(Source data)
== Segment start ==
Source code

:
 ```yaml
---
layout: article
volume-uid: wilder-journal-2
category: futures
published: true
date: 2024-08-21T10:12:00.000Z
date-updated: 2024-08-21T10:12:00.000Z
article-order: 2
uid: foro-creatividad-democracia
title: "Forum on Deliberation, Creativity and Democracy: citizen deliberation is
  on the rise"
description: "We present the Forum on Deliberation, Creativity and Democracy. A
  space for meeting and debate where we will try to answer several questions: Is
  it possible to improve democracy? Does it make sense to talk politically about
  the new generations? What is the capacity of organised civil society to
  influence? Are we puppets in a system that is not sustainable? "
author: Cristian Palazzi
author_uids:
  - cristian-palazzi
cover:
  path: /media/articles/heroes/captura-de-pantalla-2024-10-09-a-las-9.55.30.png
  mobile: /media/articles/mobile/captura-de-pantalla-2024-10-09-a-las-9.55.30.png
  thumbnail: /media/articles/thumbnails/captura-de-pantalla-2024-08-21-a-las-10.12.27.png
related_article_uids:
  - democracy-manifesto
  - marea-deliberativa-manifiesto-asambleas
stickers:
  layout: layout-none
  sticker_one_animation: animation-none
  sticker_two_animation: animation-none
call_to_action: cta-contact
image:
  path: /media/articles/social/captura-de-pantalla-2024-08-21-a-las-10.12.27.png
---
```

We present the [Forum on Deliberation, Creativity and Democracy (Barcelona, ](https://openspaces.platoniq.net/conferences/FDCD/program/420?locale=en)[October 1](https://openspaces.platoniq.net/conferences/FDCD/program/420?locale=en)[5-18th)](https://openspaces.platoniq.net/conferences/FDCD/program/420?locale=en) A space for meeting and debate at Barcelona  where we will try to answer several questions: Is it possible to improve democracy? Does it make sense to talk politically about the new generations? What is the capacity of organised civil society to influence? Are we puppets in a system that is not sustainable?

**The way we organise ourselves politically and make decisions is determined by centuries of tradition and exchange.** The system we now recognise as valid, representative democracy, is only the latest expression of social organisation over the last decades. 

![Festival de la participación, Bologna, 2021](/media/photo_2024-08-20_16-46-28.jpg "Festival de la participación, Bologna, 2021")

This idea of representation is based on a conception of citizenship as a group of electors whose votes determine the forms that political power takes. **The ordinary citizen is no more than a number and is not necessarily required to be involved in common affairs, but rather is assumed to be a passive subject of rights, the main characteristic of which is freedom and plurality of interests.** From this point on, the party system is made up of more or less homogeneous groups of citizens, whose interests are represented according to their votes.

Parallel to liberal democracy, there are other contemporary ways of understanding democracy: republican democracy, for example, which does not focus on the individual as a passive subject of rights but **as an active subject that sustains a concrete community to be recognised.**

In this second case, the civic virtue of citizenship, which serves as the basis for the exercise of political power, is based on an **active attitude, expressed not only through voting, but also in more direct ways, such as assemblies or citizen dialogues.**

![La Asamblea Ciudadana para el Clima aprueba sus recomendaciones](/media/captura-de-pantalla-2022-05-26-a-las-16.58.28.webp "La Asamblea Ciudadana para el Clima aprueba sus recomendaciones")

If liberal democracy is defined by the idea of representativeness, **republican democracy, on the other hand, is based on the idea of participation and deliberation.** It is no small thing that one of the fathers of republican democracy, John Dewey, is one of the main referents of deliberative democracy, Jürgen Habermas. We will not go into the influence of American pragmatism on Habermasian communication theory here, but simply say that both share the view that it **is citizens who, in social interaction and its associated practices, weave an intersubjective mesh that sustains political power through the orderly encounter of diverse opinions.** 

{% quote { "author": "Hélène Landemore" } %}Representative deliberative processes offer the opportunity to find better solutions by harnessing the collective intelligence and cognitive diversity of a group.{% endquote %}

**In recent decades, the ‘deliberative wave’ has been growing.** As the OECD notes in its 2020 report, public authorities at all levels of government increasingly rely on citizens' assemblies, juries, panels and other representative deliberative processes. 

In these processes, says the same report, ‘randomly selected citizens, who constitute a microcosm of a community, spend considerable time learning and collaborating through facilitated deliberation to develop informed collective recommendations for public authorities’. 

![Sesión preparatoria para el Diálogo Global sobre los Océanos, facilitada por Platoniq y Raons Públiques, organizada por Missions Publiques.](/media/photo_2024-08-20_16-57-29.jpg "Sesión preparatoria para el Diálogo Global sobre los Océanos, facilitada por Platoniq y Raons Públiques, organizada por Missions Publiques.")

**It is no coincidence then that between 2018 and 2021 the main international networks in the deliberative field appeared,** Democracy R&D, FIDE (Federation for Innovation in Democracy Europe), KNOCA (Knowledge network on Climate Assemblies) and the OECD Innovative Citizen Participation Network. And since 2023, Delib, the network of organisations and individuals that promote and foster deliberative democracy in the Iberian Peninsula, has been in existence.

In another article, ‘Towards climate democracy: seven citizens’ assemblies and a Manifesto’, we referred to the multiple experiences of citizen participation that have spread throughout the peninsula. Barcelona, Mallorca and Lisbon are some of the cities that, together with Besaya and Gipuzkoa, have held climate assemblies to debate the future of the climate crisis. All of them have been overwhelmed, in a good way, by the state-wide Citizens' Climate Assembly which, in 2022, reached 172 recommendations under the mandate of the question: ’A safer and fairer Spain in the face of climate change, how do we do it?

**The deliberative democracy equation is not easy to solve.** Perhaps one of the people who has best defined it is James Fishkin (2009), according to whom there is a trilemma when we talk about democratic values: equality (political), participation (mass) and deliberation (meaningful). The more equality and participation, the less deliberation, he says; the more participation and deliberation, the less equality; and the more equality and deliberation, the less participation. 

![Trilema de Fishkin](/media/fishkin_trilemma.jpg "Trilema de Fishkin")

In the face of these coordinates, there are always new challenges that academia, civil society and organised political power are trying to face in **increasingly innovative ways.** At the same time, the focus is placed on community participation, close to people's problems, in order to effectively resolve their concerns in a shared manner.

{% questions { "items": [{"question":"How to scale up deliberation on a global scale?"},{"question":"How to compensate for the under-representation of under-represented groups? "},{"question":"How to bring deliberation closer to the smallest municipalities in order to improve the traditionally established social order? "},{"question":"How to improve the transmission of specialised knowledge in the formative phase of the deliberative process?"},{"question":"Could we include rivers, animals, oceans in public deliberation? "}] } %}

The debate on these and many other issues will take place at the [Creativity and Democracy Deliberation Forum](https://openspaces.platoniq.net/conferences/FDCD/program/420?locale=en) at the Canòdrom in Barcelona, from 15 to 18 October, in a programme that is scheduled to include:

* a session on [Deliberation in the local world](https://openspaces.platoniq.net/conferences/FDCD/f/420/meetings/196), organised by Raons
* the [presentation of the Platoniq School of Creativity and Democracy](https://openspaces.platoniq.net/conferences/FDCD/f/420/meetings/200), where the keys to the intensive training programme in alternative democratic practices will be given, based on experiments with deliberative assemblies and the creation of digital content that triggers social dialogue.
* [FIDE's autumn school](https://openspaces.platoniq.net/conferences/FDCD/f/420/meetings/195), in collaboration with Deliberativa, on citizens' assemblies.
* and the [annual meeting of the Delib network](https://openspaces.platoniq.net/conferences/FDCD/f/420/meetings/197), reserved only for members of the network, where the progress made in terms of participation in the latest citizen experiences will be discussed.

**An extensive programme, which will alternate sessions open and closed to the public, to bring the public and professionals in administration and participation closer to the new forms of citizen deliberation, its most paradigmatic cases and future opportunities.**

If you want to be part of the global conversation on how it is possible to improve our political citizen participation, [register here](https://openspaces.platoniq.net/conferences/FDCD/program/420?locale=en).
== Segment end ==
== Segment start ==
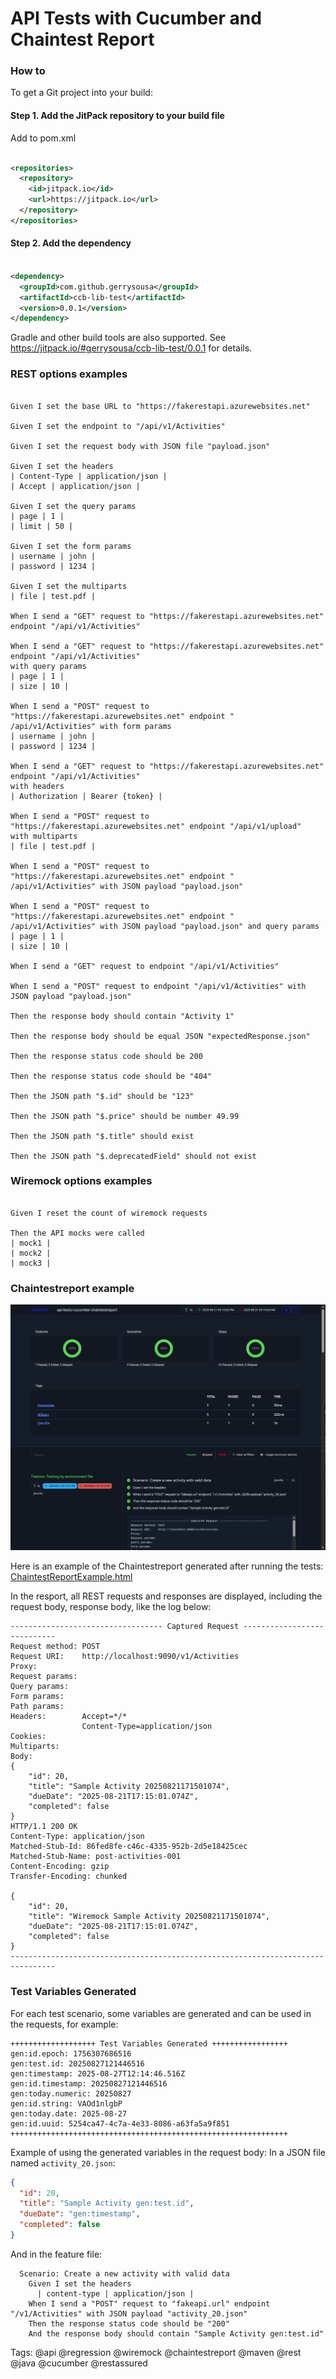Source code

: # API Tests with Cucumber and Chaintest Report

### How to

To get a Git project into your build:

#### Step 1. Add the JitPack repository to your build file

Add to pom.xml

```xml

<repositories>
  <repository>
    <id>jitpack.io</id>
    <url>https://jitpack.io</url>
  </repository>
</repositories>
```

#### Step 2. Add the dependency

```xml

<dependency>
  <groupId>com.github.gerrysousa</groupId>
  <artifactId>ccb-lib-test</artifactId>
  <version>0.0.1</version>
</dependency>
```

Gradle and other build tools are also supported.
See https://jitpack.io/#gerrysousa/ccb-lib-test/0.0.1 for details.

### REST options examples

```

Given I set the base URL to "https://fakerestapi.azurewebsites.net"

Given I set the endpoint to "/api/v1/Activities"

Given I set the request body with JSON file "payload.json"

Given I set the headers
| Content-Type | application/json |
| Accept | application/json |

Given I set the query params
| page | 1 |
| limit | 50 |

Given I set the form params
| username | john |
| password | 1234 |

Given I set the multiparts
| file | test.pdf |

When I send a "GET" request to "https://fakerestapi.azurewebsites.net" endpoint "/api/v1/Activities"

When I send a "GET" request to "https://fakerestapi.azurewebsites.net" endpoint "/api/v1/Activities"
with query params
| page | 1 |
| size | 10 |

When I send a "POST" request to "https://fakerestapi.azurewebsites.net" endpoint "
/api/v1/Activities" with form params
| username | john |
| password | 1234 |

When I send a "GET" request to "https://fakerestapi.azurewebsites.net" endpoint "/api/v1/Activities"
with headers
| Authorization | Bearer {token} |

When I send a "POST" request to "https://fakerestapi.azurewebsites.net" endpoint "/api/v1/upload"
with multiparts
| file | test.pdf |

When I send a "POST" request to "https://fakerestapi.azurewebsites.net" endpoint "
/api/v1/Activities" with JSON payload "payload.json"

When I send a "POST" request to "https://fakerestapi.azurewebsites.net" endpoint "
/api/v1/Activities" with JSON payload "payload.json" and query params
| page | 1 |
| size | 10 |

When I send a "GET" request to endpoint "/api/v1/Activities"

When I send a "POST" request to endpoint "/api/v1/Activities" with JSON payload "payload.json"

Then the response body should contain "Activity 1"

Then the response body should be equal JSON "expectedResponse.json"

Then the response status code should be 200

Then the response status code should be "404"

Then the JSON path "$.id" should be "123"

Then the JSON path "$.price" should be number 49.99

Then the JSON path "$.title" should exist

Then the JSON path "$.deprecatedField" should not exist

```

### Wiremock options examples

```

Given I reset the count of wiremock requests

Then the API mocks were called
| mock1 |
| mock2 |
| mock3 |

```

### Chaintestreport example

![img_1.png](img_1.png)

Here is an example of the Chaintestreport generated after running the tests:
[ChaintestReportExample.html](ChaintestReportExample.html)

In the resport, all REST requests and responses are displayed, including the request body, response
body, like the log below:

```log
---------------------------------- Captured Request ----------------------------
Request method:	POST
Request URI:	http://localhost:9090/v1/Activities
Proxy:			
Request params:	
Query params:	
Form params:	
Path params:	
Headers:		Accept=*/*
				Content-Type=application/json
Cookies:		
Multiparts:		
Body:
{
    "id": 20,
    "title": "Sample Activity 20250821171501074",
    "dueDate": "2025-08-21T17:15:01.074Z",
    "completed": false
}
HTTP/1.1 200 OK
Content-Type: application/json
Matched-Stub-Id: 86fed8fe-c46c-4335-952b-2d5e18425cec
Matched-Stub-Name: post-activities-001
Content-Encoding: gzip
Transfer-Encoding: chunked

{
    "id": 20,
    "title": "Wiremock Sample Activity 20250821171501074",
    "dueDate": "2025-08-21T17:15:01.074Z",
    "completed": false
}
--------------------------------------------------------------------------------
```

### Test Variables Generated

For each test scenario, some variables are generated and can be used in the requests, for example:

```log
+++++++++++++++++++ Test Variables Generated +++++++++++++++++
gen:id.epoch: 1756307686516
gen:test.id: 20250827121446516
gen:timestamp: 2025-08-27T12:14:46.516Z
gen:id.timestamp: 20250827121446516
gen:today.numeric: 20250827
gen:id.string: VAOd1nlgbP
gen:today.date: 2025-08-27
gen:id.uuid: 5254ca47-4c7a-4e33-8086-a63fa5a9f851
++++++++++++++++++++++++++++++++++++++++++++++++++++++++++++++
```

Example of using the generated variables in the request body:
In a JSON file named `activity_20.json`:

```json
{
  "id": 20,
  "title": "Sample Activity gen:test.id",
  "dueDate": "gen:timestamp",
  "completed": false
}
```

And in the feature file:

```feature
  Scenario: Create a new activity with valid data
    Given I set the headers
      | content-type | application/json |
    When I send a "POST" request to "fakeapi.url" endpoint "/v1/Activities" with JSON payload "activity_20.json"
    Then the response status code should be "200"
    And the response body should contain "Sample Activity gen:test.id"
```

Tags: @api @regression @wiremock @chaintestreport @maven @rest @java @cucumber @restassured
== Segment end ==
TASK INSTRUCTIONS.
From the records above, copy each line in which the string "build" occurs.

TASK ANSWER.
To get a Git project into your build:
#### Step 1. Add the JitPack repository to your build file
Gradle and other build tools are also supported.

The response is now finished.